— Study material —
--

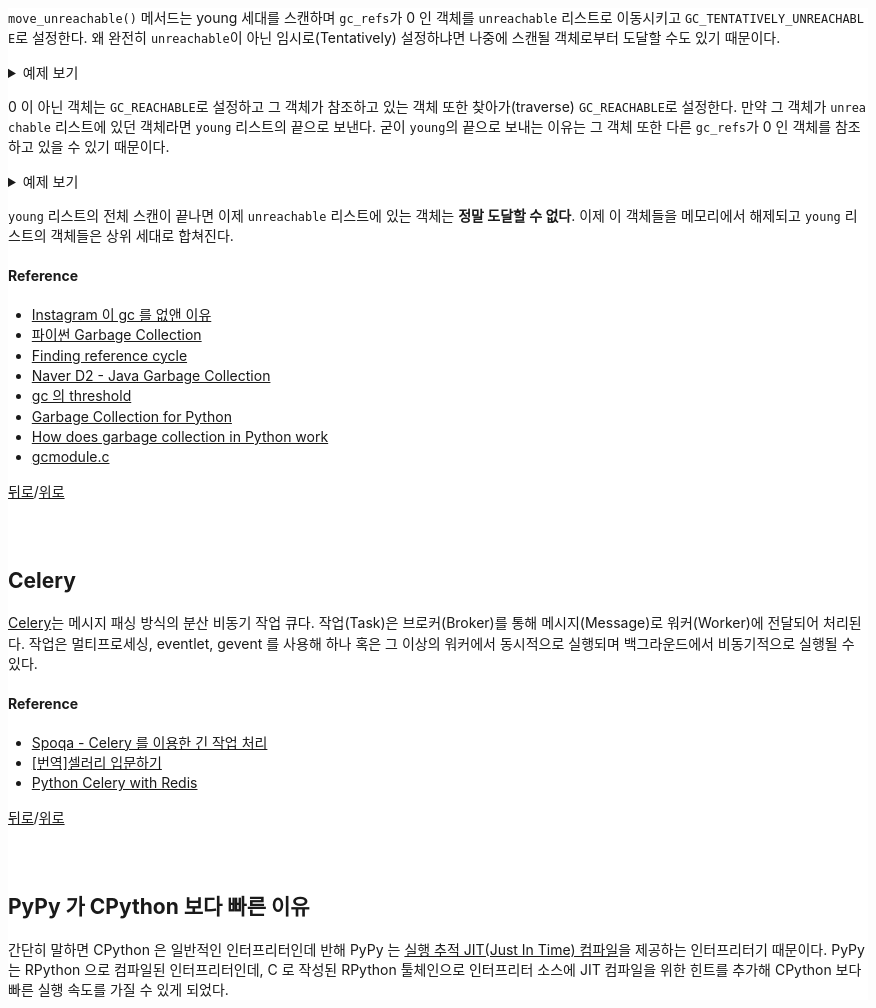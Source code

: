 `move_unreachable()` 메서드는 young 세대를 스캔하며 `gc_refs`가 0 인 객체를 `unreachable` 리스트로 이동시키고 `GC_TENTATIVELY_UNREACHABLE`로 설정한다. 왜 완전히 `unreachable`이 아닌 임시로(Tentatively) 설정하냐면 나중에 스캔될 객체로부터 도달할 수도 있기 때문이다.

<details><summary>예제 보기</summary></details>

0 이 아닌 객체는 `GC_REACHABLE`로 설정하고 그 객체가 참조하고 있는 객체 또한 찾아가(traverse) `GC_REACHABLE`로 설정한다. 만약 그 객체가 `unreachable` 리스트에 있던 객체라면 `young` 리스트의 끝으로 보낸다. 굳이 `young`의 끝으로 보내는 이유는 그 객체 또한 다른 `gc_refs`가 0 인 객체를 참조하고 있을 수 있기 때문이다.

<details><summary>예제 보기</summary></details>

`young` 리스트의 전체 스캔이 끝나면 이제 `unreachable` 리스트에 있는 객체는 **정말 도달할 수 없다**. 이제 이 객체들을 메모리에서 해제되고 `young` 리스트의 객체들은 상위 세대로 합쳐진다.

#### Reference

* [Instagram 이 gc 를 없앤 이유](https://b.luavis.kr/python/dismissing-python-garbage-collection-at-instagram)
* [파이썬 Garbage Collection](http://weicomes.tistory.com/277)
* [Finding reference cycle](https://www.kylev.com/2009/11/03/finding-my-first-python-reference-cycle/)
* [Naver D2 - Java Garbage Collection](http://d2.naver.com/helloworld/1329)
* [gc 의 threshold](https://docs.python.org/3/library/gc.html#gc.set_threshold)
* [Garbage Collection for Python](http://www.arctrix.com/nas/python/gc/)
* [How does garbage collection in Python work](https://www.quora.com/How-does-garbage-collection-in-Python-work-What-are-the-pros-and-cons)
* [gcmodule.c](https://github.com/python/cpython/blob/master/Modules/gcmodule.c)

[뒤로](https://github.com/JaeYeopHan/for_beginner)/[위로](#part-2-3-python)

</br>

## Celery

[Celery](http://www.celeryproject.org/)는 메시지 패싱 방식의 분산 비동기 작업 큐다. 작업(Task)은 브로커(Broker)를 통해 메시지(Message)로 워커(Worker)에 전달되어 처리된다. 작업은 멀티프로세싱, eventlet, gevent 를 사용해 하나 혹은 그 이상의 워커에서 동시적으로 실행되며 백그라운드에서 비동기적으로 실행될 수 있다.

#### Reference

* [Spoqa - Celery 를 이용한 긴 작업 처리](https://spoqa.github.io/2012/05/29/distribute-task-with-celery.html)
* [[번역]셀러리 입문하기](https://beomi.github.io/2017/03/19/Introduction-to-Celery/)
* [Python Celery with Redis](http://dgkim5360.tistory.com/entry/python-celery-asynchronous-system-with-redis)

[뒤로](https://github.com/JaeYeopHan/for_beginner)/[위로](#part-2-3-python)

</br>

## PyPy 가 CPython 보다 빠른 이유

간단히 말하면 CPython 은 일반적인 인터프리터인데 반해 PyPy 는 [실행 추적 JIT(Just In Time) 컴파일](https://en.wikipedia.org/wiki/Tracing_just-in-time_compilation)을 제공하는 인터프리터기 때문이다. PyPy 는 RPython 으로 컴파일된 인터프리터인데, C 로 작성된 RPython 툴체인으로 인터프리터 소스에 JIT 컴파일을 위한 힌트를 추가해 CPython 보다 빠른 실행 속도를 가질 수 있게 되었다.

--

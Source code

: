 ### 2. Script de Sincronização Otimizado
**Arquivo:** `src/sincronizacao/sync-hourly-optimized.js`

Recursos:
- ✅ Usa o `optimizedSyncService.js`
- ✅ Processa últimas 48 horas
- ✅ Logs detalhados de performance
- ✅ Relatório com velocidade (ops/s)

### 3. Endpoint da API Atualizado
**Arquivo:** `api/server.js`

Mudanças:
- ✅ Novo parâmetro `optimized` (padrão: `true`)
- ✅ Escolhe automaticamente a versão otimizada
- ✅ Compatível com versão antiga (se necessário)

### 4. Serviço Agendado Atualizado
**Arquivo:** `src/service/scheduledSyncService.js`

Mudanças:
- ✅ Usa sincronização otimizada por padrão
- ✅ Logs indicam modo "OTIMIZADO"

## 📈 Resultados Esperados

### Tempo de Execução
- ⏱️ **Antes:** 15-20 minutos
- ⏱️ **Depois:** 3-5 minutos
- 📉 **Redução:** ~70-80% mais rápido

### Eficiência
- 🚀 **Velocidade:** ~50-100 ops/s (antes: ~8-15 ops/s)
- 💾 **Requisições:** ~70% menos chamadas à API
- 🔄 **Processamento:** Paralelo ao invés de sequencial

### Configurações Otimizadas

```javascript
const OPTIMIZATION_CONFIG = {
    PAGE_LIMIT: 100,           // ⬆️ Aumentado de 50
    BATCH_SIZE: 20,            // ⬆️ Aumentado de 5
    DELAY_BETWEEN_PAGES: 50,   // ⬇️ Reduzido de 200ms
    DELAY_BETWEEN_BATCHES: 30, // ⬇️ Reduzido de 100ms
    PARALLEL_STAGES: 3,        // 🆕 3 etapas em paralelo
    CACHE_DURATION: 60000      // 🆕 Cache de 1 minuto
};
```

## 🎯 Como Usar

--

— Exercise description —
For the records above, tally the lines in which "with" appears, and give the number by itself.

— Response area —
2